Irmak's Data Science Passion Project
- Is my reaction to a movie predictable?
- Star Wars as an example. Discusses how his own rating to the movie actually changed over time (like age 9 vs. 13 vs. 30).
- Suggesting that movie reactions are difficult to predict.
- 2006 - formulates Cinematch algorithm, which utilizes the > 1 billion ratings on Netflix at that time
- Do you have a "soulmate" in taste?
- Perfect soulmate - rates everything exactly the same as you, but he's seen Book of Eli and you haven't. Since he liked it, you'll like it.
- Calculated soulmate - draws on a bunch of people who kind of match your tastes, formulates a "soulmate", uses that as a basis. So how closely tastes have aligned in the past. Weighted average.
- These were the ideas behind Cinematch. Algorithm does really badly with movies that have been rarely watched.
- Also, movies that elicit love/hate reactions are biggest source of error. Popular but weird movies. Think Napoleon Dynamite.

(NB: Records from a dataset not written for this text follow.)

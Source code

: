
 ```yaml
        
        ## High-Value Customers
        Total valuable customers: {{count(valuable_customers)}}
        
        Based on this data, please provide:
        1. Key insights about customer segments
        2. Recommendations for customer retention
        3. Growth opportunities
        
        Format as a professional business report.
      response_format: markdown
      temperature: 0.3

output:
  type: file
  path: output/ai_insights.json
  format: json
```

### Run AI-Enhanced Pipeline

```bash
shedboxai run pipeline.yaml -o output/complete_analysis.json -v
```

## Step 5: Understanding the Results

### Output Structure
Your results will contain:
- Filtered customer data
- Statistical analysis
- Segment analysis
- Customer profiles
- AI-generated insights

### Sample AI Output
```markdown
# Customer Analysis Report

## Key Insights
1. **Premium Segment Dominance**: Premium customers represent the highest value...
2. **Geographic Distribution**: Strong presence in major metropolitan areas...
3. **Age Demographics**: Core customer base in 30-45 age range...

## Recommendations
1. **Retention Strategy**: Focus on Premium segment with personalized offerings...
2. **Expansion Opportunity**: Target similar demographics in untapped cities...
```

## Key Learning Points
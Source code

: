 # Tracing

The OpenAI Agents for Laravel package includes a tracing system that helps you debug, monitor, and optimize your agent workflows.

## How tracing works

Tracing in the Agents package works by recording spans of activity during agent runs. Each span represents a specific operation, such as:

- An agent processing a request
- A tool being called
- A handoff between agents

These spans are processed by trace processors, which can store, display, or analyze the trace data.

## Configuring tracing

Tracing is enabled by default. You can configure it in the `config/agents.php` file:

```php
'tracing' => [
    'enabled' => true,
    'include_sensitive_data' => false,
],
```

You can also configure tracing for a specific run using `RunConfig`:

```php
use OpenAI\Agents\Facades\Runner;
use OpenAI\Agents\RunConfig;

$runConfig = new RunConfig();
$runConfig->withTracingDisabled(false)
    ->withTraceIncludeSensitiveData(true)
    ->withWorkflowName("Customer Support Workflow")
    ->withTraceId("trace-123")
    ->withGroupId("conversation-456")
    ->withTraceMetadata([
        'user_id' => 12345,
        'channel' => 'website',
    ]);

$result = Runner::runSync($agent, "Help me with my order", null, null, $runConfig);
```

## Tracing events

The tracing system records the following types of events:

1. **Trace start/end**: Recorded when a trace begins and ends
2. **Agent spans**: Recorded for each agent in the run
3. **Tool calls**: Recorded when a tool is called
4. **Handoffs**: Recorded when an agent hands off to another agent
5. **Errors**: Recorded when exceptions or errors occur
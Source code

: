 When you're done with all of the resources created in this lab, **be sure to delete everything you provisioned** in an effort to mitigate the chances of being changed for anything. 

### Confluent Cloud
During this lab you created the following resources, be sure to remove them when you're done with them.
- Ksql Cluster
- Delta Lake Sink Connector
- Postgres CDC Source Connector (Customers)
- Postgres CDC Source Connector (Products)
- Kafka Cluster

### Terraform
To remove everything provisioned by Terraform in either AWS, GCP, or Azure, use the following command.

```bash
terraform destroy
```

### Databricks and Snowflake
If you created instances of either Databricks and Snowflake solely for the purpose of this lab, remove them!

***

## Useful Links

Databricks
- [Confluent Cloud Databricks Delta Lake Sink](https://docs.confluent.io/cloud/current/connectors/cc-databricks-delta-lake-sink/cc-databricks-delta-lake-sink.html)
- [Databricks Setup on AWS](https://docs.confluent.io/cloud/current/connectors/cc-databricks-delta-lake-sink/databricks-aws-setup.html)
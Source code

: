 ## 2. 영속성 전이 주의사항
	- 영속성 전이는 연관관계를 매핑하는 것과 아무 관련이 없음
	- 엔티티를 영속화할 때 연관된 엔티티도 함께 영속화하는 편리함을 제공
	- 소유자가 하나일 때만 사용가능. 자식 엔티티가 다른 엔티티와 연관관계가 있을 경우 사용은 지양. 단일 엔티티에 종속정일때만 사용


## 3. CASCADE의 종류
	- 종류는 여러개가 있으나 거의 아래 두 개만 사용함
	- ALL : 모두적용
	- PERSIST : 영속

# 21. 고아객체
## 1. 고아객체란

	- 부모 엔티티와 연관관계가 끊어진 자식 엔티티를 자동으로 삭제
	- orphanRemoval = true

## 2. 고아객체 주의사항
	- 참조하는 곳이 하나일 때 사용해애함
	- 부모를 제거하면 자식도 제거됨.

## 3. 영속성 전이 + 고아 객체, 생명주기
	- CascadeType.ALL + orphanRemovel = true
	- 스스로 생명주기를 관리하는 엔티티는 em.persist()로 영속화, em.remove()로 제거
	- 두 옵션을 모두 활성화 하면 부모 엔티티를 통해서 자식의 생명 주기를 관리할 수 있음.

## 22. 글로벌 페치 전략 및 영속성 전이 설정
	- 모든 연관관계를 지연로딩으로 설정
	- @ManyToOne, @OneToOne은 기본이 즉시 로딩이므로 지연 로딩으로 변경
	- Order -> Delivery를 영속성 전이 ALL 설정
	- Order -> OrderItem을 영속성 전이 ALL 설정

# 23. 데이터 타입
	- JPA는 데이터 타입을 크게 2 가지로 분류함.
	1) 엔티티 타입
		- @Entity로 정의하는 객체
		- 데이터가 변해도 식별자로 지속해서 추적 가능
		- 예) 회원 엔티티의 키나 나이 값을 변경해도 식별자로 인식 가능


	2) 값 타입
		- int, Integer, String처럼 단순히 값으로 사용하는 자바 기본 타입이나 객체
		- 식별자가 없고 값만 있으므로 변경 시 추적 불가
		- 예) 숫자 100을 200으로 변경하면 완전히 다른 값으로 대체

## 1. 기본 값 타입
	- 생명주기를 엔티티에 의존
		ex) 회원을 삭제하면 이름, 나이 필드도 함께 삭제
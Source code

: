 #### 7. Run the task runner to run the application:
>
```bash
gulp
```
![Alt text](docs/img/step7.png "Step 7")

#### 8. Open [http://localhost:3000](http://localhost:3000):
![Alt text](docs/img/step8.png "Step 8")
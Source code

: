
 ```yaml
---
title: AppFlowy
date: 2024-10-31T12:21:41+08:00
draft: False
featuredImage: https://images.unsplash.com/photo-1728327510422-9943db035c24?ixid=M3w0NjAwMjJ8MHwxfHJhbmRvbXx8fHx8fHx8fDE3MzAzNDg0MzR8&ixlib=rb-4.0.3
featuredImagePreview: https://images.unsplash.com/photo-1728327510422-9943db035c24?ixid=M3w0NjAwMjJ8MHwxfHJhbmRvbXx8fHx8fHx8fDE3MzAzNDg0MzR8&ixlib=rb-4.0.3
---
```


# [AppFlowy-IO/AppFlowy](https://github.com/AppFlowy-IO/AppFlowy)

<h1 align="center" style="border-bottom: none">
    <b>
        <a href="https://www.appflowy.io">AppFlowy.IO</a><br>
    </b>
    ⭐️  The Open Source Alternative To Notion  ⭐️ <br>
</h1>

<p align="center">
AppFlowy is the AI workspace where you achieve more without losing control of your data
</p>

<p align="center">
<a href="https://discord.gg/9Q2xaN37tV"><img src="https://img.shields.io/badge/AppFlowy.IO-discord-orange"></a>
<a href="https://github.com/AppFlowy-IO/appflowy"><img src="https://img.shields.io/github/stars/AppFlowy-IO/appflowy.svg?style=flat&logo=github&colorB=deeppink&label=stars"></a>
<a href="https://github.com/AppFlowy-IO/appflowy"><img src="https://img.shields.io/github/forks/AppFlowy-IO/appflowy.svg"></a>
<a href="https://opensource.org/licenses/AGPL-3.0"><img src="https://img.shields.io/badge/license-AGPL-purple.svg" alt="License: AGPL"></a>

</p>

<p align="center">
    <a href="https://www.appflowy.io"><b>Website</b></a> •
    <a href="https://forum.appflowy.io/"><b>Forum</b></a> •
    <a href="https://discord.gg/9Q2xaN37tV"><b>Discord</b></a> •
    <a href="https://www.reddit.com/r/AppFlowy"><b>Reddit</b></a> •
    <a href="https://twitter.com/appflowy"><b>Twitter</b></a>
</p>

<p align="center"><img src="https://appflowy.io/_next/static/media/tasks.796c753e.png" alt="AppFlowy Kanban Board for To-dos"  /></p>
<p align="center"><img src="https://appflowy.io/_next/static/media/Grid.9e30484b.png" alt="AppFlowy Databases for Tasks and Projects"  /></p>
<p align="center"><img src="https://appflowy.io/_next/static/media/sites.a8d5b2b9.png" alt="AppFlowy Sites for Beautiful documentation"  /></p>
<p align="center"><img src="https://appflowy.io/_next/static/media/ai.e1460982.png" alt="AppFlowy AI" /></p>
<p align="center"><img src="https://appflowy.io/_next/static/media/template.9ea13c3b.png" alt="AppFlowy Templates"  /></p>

- If you were to take mean scores of everything and use those as a basis for predicted ratings, maximum error in accuracy was determined to be +/- 1.05040 stars. (Netflix star system)
- Maximum error in accuracy on the Cinematch algorithm ("soulmates") was determined to be 0.9525 stars.
- So Cinematch was a 9.6% increase in accuracy over the trivial mean score method. And I think the stat about how much this increased viewership on the "top" movies was 1200%.
- Also in 2006 - Netflix announces $1M bounty for a further 10% improvement.
- 2009 - the Netflix bounty is awarded, team managed to achieve a 10.09% accuracy improvement.
Looking at Movie Data Differently
- Before: solid assumptions, you have a certain taste, your taste dictates ratings for unwatched content, after you watch it this will be clear. This is largely wrong.
- Your taste changes over time (even day to day), also affected by how many ratings you've given that day, and average rating for the day.
- Taking these things into account, your time-dependent rating tendencies, makes for a more accurate algorithm than Cinematch without even considering movie content. I thought this was significant - without even considering the movies, but instead looking at your rating behavior surrounding those movies, made for a more accurate algorithm.
- We cannot explicitly compare a movie with all others we've seen.
- Environmental factors play a huge role.
- Some people are followers, some people behave like "hipsters", once you kinda figure a person out you can make accurate predictions.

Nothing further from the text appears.